D.________ und E.________, Privatkläger,

betreffend

fahrlässige Verursachung einer Feuersbrunst, fahrlässige Gefährdung durch Verletzung der Regeln der Baukunde

(Berufung gegen das Urteil der Einzelrichterin am Bezirksgericht Schwyz vom 25. Oktober 2017, SEO 2017 22);-

hat die Kantonsgerichtsvizepräsidentin,

Erwägungen

- dass die Staatsanwaltschaft Innerschwyz gegen das im Dispositiv eröffnete Urteil der Einzelrichterin am Bezirksgericht Schwyz vom 25. Oktober 2017 mit Zustimmung der Oberstaatsanwaltschaft innert Frist am 30. Oktober 2017 Berufung anmeldete (Art. 399 Abs. 1 StPO; KG-act. 2);

- dass das begründete Urteil am 2. Februar 2018 an die Parteien versendet wurde (KG-act. 1);

- dass die Staatsanwaltschaft Innerschwyz mit Schreiben vom 19. Februar 2018 dem Kantonsgericht mitteilte, dass nach Studium des begründeten Urteils und in Absprache mit der Oberstaatsanwaltschaft auf Einreichung einer Berufungserklärung verzichtet werde (KG-act. 3);

- dass demnach das Verfahren zufolge Verzichts auf Berufungserklärung praxisgemäss präsidial nach § 40 Abs. 2 JG abzuschreiben ist;

- dass bei diesem Verfahrensausgang die Gerichtskosten der zweiten Instanz zu Lasten des Staates gehen und mangels Aufwand keine Prozessentschädigungen zu sprechen sind;-

Dispositiv

verfügt:

1.

Die Berufung wird als durch Verzicht auf Berufungserklärung erledigt abgeschrieben.

2.

Die zweitinstanzlichen Gerichtskosten von Fr. 300.00 gehen zu Lasten des Staates.

3.

Gegen diesen Entscheid kann innert 30 Tagen seit Zustellung nach Massgabe von Art. 78 ff. des Bundesgerichtsgesetzes Beschwerde in Strafsachen beim Bundesgericht in Lausanne eingereicht werden. Die Beschwerdeschrift muss den Anforderungen von Art. 42 BGG entsprechen.

4.

Zufertigung an die Oberstaatsanwaltschaft des Kantons Schwyz (1/R), die Staatsanwaltschaft Innerschwyz (1/A), Rechtsanwalt C.________ (2/R, inkl. Beilage KG-act. 3), die Privatkläger (je 1/R, inkl. Beilage KG-act. 3) und an die Vorinstanz (1/A, vorab und 1/R, nach definitiver Erledigung unter Rückgabe der Akten) sowie an die Kantonsgerichtskasse (1/ü, im Dispositiv).

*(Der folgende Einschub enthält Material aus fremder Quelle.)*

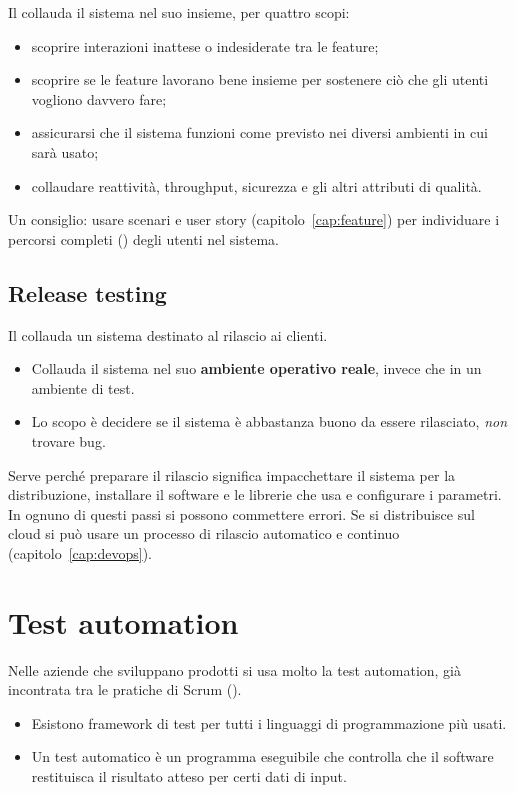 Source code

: Il  collauda il sistema nel suo insieme, per quattro scopi:
\begin{itemize}
  \item scoprire interazioni inattese o indesiderate tra le feature;
  \item scoprire se le feature lavorano bene insieme per sostenere ciò che gli utenti vogliono davvero fare;
  \item assicurarsi che il sistema funzioni come previsto nei diversi ambienti in cui sarà usato;
  \item collaudare reattività, throughput, sicurezza e gli altri attributi di qualità.
\end{itemize}
Un consiglio: usare scenari e user story (capitolo~\ref{cap:feature}) per individuare i percorsi completi
() degli utenti nel sistema.

\subsection{Release testing}
\label{sec:test-release}

Il  collauda un sistema destinato al rilascio ai clienti.
\begin{itemize}
  \item Collauda il sistema nel suo \textbf{ambiente operativo reale}, invece che in un ambiente di test.
  \item Lo scopo è decidere se il sistema è abbastanza buono da essere rilasciato, \emph{non} trovare bug.
\end{itemize}
Serve perché preparare il rilascio significa impacchettare il sistema per la distribuzione, installare il software e
le librerie che usa e configurare i parametri. In ognuno di questi passi si possono commettere errori. Se si
distribuisce sul cloud si può usare un processo di rilascio automatico e continuo (capitolo~\ref{cap:devops}).

\section{Test automation}
\label{sec:test-automazione}

Nelle aziende che sviluppano prodotti si usa molto la test automation, già incontrata tra le pratiche di Scrum
().
\begin{itemize}
  \item Esistono framework di test per tutti i linguaggi di programmazione più usati.
  \item Un test automatico è un programma eseguibile che controlla che il software restituisca il risultato atteso
    per certi dati di input.
\end{itemize}

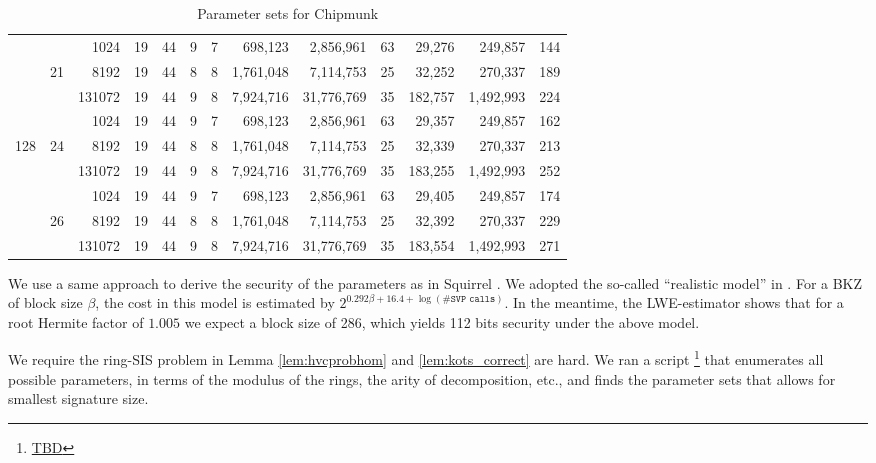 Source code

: \begin{table}
\begin{tabular}{|c|c|r||c|c||c|c|r|r||c||r|r||c|}
    &       &   1024 &         19 &        44 &          9 &       7 &        698,123 &  2,856,961 &    63 &       29,276 &   249,857 & 144 \\\cline{3-13}
    &    21 &   8192 &         19 &        44 &          8 &       8 &      1,761,048 &  7,114,753 &    25 &       32,252 &   270,337 & 189 \\\cline{3-13}
    &       & 131072 &         19 &        44 &          9 &       8 &      7,924,716 & 31,776,769 &    35 &      182,757 & 1,492,993 & 224 \\\cline{2-13}

    &       &   1024 &         19 &        44 &          9 &       7 &        698,123 &  2,856,961 &    63 &       29,357 &   249,857 & 162 \\\cline{3-13}
128 &    24 &   8192 &         19 &        44 &          8 &       8 &      1,761,048 &  7,114,753 &    25 &       32,339 &   270,337 & 213 \\\cline{3-13}
    &       & 131072 &         19 &        44 &          9 &       8 &      7,924,716 & 31,776,769 &    35 &      183,255 & 1,492,993 & 252 \\\cline{2-13}

    &       &   1024 &         19 &        44 &          9 &       7 &        698,123 &  2,856,961 &    63 &       29,405 &   249,857 & 174 \\\cline{3-13}
    &    26 &   8192 &         19 &        44 &          8 &       8 &      1,761,048 &  7,114,753 &    25 &       32,392 &   270,337 & 229 \\\cline{3-13}
    &       & 131072 &         19 &        44 &          9 &       8 &      7,924,716 & 31,776,769 &    35 &      183,554 & 1,492,993 & 271 \\\hline
  \end{tabular}
  \caption{Parameter sets for Chipmunk}
\end{table}


We use a same approach to derive the security of the parameters as in Squirrel \cite{CCS:FleSimZha22}.
We adopted the so-called ``realistic model'' in \cite{DBLP:conf/uss/AlkimDPS16}.
For a BKZ of block size $\beta$, the cost in this model is estimated by
$2^{0.292\beta+16.4+\log(\#\texttt{SVP calls})}$. 
In the meantime, the LWE-estimator \cite{DBLP:journals/jmc/AlbrechtPS15}
shows that for a root Hermite factor of $1.005$ we expect a block size of 286, which yields 112 bits security under the above model. 

We require the ring-SIS problem in Lemma \ref{lem:hvcprobhom} and \ref{lem:kots_correct} are hard. We ran a script \footnote{\url{TBD}}
that enumerates all possible 
parameters, in terms of the modulus of the rings, the arity of decomposition, etc., and finds the parameter sets that
allows for smallest signature size.

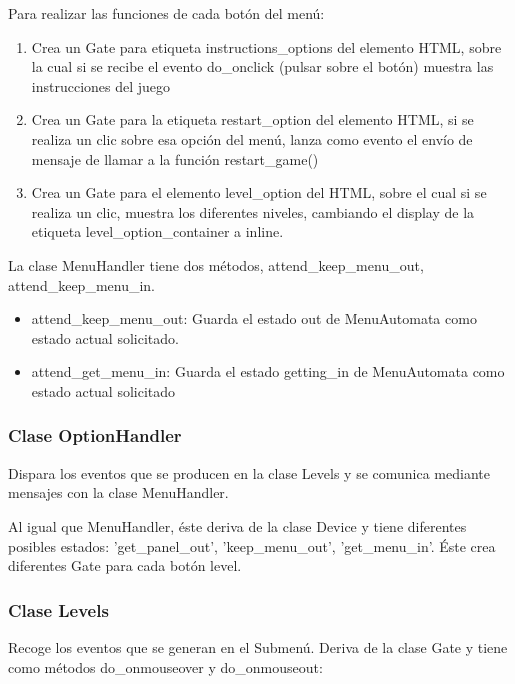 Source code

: Para realizar las funciones de cada botón del menú:
\begin{enumerate}
 \item Crea un Gate  para etiqueta instructions\_options del elemento HTML, sobre la cual si se recibe el 
evento do\_onclick (pulsar sobre el botón) muestra las instrucciones del juego

 \item Crea un Gate para la etiqueta restart\_option del elemento HTML, si se realiza un clic sobre esa opción del menú, lanza como evento el envío 
de mensaje de llamar a la función restart\_game()

 \item Crea un Gate para el elemento level\_option del HTML, sobre el cual si se realiza un clic,
muestra los diferentes niveles, cambiando el display de la etiqueta level\_option\_container a inline.
\end{enumerate}

La clase MenuHandler tiene dos métodos, attend\_keep\_menu\_out, attend\_keep\_menu\_in.
\begin{itemize}
 \item attend\_keep\_menu\_out: Guarda el estado out de MenuAutomata como estado actual solicitado.

 \item attend\_get\_menu\_in: Guarda el estado getting\_in de MenuAutomata como estado actual solicitado
\end{itemize}

\subsubsection{Clase OptionHandler}
\label{subsubsection:option_handler}

Dispara los eventos que se producen en la clase Levels y se comunica mediante mensajes con la clase MenuHandler.

Al igual que MenuHandler, éste deriva de la clase Device  y tiene diferentes posibles estados:
'get\_panel\_out', 'keep\_menu\_out', 'get\_menu\_in'.
Éste crea diferentes Gate para cada botón level.


\subsubsection{Clase Levels}
\label{subsubsection:levels}

Recoge los eventos que se generan en el Submenú. 
Deriva de la clase Gate y tiene como métodos do\_onmouseover y do\_onmouseout:

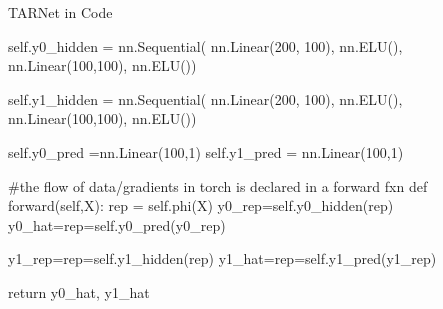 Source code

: \begin{TCBBox}[label=box:tarnetcode]{TARNet in Code}
\begin{python}
        self.y0_hidden = nn.Sequential(
            nn.Linear(200, 100),
            nn.ELU(),
            nn.Linear(100,100),
            nn.ELU())
            
        self.y1_hidden = nn.Sequential(
            nn.Linear(200, 100),
            nn.ELU(),
            nn.Linear(100,100),
            nn.ELU())
            
        self.y0_pred =nn.Linear(100,1)
        self.y1_pred = nn.Linear(100,1)
        
    #the flow of data/gradients in torch is declared in a forward fxn    
    def forward(self,X):
        rep = self.phi(X)
        y0_rep=self.y0_hidden(rep)
        y0_hat=rep=self.y0_pred(y0_rep)
        
        y1_rep=rep=self.y1_hidden(rep)
        y1_hat=rep=self.y1_pred(y1_rep)
        
        return y0_hat, y1_hat
\end{python}
\end{TCBBox} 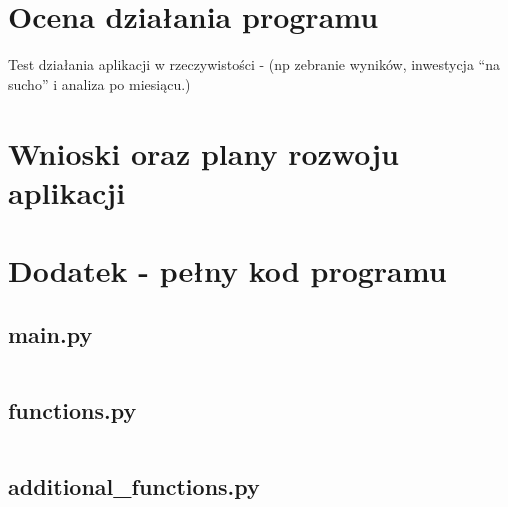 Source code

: \documentclass[magister]{dyplom}
\begin{document}
\chapter{Ocena działania programu}

Test działania 
aplikacji w rzeczywistości - (np zebranie wyników, inwestycja “na sucho” i analiza po miesiącu.)


\chapter{Wnioski oraz plany rozwoju aplikacji}

\appendixpage
\appendix

\chapter{Dodatek - pełny kod programu}\label{Dod1}

\section{main.py}
\inputminted[breaklines]{python}{the-wallet/main.py}

\section{functions.py}
\inputminted[breaklines]{python}{the-wallet/functions.py}

\section{additional\_functions.py}
\inputminted[breaklines]{python}{the-wallet/additional_functions.py}


\end{document}
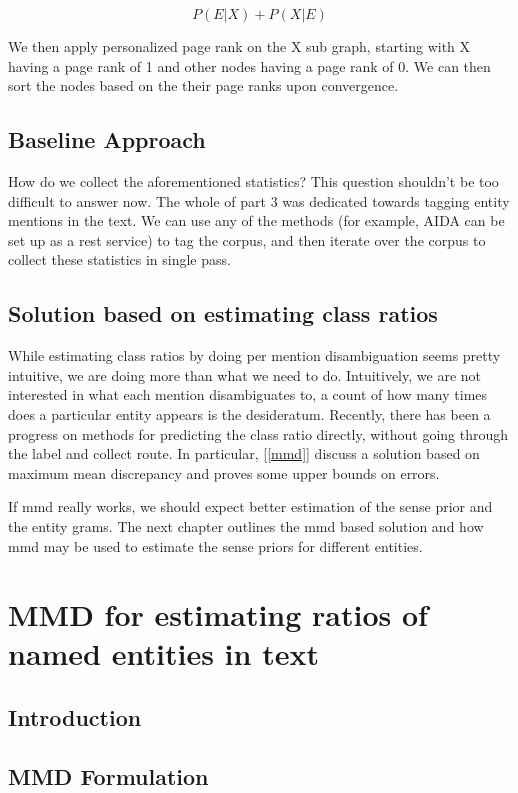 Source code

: \begin{equation}
\tag{3}
 P(E|X) + P(X|E) 
\end{equation}

We then apply personalized page rank on the X sub graph, starting with X having a 
page rank of 1 and other nodes having a page rank of 0. We can then sort the nodes
based on the their page ranks upon convergence. 
 


\section{Baseline Approach}
How do we collect the aforementioned statistics?
This question shouldn't be too difficult to answer now. The whole of part 3
was dedicated towards tagging entity mentions in the text. We can use any of the 
methods (for example, AIDA can be set up as a rest service) to tag the corpus, and then iterate over the corpus to collect these statistics
in single pass. 
\section{Solution based on estimating class ratios}
While estimating class ratios by doing per mention disambiguation seems pretty intuitive, we are doing more than what we need to do.
Intuitively, we are not interested in what each mention disambiguates to, a count of how many times does a particular entity appears
is the desideratum. Recently, there has been a progress on methods for predicting the class ratio directly, without going through the 
label and collect route. In particular, [\ref{mmd}] discuss a solution based on maximum mean discrepancy and proves some upper bounds 
on errors. 

If mmd really works, we should expect better estimation of the sense prior and the entity grams. The next chapter outlines the mmd based 
solution and how mmd may be used to estimate the sense priors for different entities. 

\chapter{MMD for estimating ratios of named entities in text}

\section{Introduction}

\section{MMD Formulation}

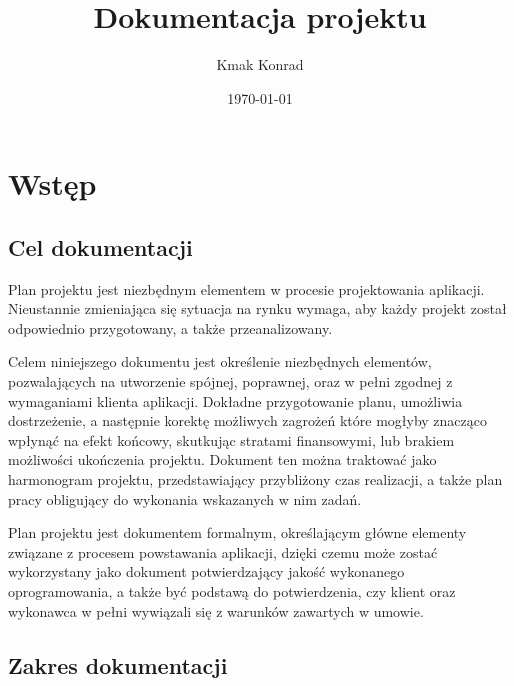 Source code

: \documentclass[12pt,a4paper]{article}
\title{Dokumentacja projektu}
\author{Kmak Konrad}
\date{\today}
\begin{document}
\maketitle

\newpage

\tableofcontents

\newpage

\section{Wstęp}
\subsection{Cel dokumentacji}

Plan projektu jest niezbędnym elementem w procesie projektowania aplikacji. Nieustannie zmieniająca się sytuacja na rynku wymaga, aby każdy projekt został odpowiednio przygotowany, a także przeanalizowany. 

Celem niniejszego dokumentu jest określenie niezbędnych elementów, pozwalających na utworzenie spójnej, poprawnej, oraz w pełni zgodnej z wymaganiami klienta aplikacji. Dokładne przygotowanie planu, umożliwia dostrzeżenie, a następnie korektę możliwych zagrożeń które mogłyby znacząco wpłynąć na efekt końcowy, skutkując stratami finansowymi, lub brakiem możliwości ukończenia projektu. Dokument ten można traktować jako harmonogram projektu, przedstawiający przybliżony czas realizacji, a także plan pracy obligujący do wykonania wskazanych w nim zadań. 

Plan projektu jest dokumentem formalnym, określającym główne elementy związane z procesem powstawania aplikacji, dzięki czemu może zostać wykorzystany jako dokument potwierdzający jakość wykonanego oprogramowania, a także być podstawą do potwierdzenia, czy klient oraz wykonawca w pełni wywiązali się z warunków zawartych w umowie.

\subsection{Zakres dokumentacji}
\end{document}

Die Kantonsgerichtsvizepräsidentin

Versand

20. Februar 2018 sl

Seither geänderte Bestimmungen

Dieser Entscheid legt Bestimmungen aus, deren Erlass seither erneut konsolidiert wurde. Ob der Artikel selbst geändert hat, ist nicht erfasst.

  • Cudesch da procedura penala svizzer, Art. 399 — gelesen in der Fassung vom 1. Januar 2018; der Erlass wurde am 1. März 2018, 1. Januar 2019, 1. März 2019, 1. Februar 2020, 1. März 2021, 1. Juli 2021, 1. Juli 2022, 1. Januar 2023, 23. Januar 2023, 1. Juli 2023, 1. August 2023, 1. Januar 2024, 1. Juli 2024 und 1. April 2025 erneut konsolidiert.
  • Lescha federala davart il Tribunal federal*, Art. 42 — gelesen in der Fassung vom 1. Januar 2018; der Erlass wurde am 1. Januar 2019, 1. Januar 2021, 1. Januar 2022, 1. Juli 2022, 1. Januar 2024, 1. Februar 2024, 1. Juli 2024, 1. Januar 2025, 1. April 2026 und 13. Mai 2026 erneut konsolidiert.